Problem requirements: Your answer should show every line of the material below that includes "subsubsection".

::::::::::

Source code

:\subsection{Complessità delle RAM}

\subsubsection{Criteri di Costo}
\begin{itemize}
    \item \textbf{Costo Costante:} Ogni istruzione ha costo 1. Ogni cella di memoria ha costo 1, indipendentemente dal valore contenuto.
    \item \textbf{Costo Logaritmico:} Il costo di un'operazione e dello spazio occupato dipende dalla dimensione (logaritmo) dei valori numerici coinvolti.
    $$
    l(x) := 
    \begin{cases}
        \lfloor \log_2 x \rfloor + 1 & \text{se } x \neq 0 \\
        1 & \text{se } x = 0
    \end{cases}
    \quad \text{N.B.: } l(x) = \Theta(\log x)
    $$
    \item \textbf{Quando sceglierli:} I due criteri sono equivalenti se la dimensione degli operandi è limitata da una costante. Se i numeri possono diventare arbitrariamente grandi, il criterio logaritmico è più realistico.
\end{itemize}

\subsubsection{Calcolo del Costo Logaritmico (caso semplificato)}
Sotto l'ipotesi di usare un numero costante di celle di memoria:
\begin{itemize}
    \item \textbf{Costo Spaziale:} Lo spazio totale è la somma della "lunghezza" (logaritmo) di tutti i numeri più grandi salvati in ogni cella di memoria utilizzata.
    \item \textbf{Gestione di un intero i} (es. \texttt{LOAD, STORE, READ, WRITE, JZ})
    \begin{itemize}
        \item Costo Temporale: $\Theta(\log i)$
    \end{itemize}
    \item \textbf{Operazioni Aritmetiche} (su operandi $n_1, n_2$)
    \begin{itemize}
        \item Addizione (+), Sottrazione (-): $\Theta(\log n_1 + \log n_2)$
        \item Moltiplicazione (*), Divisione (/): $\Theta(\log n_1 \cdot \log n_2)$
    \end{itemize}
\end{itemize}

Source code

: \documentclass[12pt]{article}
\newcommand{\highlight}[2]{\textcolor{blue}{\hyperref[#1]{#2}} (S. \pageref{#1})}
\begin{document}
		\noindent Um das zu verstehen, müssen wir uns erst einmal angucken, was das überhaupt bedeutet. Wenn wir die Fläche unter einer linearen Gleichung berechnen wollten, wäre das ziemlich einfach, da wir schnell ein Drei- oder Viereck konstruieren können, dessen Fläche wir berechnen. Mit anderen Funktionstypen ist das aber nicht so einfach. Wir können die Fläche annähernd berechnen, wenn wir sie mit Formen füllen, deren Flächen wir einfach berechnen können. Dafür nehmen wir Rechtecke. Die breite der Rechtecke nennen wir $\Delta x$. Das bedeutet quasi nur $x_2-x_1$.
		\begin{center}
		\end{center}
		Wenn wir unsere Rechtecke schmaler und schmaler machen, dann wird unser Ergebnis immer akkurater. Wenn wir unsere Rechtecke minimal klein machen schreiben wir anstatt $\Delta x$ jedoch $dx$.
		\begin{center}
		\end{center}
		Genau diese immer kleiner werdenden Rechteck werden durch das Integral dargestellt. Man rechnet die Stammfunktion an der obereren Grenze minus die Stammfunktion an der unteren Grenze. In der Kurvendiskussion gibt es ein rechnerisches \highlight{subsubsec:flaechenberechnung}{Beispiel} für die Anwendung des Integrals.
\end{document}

::::::::::

Your solution:
\subsubsection{Criteri di Costo}
\subsubsection{Calcolo del Costo Logaritmico (caso semplificato)}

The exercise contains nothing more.